WHAT THE TASK ASKS: Gather each line of the records where "Stockfish" appears.

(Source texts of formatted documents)
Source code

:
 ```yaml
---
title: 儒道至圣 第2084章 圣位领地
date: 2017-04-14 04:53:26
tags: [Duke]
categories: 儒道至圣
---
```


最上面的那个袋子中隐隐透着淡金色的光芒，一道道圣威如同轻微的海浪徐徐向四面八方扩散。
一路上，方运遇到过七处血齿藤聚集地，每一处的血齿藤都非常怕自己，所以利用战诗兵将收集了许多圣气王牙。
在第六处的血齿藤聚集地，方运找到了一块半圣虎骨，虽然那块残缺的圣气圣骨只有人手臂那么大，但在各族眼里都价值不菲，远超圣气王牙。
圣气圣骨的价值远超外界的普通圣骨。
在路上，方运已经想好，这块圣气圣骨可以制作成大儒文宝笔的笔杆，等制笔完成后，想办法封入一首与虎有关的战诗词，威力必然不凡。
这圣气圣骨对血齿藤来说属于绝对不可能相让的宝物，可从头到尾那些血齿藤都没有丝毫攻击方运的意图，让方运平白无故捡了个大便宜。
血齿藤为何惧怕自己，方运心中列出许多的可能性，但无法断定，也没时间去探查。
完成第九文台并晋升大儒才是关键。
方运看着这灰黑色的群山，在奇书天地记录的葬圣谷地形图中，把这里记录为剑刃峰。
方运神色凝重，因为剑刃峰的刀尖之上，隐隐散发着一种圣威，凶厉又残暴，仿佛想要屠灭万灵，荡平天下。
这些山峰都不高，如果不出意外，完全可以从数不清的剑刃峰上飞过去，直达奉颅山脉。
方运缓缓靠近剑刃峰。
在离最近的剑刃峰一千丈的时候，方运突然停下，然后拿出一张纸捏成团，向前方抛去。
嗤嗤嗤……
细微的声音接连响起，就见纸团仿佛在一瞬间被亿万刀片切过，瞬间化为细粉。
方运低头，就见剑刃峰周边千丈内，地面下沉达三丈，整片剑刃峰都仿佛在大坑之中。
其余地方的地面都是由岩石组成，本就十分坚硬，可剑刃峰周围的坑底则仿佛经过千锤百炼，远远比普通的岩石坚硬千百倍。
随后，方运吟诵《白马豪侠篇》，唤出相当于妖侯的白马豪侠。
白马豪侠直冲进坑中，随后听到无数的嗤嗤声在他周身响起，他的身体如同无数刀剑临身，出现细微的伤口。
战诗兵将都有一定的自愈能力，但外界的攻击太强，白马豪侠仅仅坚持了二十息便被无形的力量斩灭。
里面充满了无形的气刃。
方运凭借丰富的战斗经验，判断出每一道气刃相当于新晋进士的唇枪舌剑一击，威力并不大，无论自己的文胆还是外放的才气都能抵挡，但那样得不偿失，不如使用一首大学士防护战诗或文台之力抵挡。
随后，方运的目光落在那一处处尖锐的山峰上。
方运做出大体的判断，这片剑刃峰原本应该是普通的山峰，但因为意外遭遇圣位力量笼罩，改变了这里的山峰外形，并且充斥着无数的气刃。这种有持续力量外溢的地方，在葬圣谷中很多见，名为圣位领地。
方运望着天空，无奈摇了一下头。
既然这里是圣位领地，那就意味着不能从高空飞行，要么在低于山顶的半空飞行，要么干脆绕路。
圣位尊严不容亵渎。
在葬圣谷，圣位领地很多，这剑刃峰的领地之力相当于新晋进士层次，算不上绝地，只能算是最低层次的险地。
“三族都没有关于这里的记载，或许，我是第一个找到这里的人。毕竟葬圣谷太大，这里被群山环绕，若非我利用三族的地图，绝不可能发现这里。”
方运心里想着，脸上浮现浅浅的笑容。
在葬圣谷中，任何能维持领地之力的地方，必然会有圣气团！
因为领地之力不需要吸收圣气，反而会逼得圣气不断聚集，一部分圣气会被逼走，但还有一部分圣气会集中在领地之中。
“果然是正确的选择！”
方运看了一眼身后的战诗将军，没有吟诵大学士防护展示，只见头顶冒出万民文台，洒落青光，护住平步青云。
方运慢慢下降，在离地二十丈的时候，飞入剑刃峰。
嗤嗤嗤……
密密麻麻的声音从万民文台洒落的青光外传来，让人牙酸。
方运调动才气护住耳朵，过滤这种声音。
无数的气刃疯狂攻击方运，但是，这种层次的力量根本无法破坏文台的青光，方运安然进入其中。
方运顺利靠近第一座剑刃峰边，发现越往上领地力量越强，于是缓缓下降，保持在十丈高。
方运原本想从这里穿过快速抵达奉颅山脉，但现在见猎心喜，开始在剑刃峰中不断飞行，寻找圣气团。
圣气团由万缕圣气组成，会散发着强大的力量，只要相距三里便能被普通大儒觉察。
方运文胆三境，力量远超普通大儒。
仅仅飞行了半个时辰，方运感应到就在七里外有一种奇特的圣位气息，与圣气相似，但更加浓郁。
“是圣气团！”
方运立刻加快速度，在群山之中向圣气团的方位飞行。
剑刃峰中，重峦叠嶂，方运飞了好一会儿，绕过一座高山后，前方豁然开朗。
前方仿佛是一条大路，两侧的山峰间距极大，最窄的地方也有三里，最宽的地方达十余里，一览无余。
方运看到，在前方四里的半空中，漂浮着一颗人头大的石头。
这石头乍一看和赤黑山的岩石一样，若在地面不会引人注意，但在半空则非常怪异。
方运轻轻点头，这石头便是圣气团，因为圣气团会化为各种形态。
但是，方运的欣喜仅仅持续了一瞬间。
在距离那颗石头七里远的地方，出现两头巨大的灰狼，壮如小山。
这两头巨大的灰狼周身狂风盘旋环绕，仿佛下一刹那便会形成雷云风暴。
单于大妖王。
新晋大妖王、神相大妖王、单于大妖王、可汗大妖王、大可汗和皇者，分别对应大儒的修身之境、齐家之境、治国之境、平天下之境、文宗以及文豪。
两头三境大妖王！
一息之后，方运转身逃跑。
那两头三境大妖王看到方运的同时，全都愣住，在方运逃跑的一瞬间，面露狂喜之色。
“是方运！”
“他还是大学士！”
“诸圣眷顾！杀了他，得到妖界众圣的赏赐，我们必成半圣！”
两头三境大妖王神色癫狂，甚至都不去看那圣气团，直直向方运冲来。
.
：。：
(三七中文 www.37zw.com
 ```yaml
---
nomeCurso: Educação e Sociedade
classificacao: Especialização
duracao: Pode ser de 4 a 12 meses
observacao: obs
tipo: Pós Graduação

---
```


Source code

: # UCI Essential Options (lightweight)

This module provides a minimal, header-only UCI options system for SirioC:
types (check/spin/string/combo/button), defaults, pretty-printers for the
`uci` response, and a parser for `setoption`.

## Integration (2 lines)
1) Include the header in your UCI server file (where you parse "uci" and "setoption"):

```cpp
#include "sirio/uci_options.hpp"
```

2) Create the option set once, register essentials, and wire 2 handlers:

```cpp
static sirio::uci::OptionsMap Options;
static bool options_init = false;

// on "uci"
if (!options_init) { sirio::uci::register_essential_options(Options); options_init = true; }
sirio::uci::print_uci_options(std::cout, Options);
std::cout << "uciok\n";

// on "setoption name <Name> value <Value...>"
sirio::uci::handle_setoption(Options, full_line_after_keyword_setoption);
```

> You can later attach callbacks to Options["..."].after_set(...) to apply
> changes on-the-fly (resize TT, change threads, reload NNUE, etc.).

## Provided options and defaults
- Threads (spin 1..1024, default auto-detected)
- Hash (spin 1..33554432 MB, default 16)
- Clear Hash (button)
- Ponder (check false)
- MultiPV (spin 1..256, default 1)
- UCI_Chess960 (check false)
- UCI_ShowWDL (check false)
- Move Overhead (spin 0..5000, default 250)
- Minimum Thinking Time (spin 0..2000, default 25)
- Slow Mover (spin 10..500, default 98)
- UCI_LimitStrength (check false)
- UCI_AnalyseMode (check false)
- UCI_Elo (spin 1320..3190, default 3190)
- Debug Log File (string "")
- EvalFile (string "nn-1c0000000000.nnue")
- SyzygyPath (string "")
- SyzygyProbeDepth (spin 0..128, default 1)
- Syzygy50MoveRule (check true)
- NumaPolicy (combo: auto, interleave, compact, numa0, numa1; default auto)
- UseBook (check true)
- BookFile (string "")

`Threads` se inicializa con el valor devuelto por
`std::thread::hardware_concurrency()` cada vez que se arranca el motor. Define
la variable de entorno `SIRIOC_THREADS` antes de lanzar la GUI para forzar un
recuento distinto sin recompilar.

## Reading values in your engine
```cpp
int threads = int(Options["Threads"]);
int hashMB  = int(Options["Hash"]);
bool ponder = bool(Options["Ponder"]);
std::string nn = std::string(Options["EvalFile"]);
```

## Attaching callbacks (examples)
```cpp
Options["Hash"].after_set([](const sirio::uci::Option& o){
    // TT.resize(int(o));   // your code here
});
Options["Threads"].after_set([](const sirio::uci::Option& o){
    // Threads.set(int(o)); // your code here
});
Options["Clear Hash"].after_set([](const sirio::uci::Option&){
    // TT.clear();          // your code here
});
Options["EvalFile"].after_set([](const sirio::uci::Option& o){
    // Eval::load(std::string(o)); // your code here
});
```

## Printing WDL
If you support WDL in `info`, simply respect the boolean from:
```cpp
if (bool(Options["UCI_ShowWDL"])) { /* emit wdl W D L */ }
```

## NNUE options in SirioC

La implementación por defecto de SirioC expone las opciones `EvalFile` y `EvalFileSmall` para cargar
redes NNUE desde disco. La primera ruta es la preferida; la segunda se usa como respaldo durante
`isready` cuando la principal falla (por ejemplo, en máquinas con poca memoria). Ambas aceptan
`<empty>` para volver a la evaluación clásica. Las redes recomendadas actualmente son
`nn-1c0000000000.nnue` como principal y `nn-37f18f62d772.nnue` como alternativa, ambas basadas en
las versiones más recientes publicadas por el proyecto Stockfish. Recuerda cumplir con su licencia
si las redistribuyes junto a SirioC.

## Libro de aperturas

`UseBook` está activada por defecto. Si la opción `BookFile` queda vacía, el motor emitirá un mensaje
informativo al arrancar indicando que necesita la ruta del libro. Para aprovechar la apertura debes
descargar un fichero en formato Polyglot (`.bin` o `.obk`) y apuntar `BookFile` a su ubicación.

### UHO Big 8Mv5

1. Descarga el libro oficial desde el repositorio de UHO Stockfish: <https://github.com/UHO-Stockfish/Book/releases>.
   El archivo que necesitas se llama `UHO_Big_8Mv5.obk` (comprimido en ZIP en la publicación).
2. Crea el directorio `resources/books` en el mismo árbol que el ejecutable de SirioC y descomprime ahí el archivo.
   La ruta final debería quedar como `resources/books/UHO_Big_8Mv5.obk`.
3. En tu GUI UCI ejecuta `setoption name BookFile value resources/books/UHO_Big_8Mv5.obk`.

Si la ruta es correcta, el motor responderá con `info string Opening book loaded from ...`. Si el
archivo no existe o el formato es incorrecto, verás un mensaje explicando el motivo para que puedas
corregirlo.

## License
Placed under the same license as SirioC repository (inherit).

FINAL ANSWER:
las versiones más recientes publicadas por el proyecto Stockfish. Recuerda cumplir con su licencia
1. Descarga el libro oficial desde el repositorio de UHO Stockfish: <https://github.com/UHO-Stockfish/Book/releases>.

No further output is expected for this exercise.